ある相続人からの相談です。
遺言書があるので、この遺言書に基づいて手続きをして欲しいとのこと。
その遺言書は、自分で自書したいわゆる『自筆証書遺言』です。
財産は現預金・株式・不動産等あるのに、「どこどこの不動産は、????に相続させる」とだけ記されています。
不動産以外の、現預金・株式等の財産の処分について何ら記載がされていないのです。
現預金・株式等について記載がない場合、その現預金・株式等については「分割協議」の対象となりますので話し合いとなります。
この『他の相続人と話し合い(分割協議)をする余地がある』ことが困った理由なのです。
遺言書に記載がある不動産は、遺言書のとおり????に相続させることで相続人全員が一致し、その他の財産についての話し合いがまとまれば円満解決となりそうですが、そうではなく、「遺言書の記載はそれはそれとして、不動産の評価も含めて現預金・株式等について分割協議をしないのなら合意はしない。」と相続人の誰かが主張した場合、非常に困ってしまうのです。
分割協議により遺産の処理(預金の解約や株式の手続き)をするためには、実務上相続人全員の実印・印鑑証明書が必要なケースがほとんどです。

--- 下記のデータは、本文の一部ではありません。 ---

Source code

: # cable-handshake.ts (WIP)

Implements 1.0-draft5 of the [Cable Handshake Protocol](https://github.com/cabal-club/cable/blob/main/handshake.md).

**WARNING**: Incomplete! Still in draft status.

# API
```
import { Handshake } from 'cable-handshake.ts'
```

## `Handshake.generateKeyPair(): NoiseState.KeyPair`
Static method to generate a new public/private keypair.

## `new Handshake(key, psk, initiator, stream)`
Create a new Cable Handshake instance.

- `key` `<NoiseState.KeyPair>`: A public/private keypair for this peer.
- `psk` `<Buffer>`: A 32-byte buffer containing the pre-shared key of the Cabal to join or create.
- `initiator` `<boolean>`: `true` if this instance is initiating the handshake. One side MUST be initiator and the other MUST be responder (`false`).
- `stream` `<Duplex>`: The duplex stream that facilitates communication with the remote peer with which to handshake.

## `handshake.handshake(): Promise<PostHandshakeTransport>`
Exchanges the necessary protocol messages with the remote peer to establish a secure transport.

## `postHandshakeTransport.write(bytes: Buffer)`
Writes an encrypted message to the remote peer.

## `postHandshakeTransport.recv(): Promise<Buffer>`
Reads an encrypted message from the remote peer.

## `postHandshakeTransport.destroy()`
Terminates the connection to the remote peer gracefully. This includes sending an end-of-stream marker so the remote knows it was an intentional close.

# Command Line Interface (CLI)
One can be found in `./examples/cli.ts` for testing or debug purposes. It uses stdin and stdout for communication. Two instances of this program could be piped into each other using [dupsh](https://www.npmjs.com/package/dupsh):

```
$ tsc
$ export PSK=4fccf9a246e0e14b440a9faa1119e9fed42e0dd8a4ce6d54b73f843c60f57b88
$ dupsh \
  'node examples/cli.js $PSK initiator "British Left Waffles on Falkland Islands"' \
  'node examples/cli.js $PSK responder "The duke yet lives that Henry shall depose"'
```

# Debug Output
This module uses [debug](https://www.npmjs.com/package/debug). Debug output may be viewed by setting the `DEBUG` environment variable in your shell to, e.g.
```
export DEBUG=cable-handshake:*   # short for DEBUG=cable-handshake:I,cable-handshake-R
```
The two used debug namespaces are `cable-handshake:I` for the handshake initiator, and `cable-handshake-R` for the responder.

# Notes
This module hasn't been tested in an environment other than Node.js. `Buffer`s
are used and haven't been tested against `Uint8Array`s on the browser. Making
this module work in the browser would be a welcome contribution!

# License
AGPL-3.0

しかし、合意できないとする相続人からは当然印鑑をもらうことはできないでしょう。
そうすると前に進まなくなりますので、争族となり、調停・裁判となることが予想されます。
そのような心配をしながらお手続きを進めましたが、今回は争いもなく無事完了できました。
遺言者の意思により、特定の不動産を特定の誰かに遺す意思表示は大事なことと思いますが、後々のことを想い遺言書を作成するのですから、この遺言書によってどのようなことが起こり得るのかも想定した上で、争うことになるようなことが極力ないような内容の遺言書にしていただきたいと思う事案です。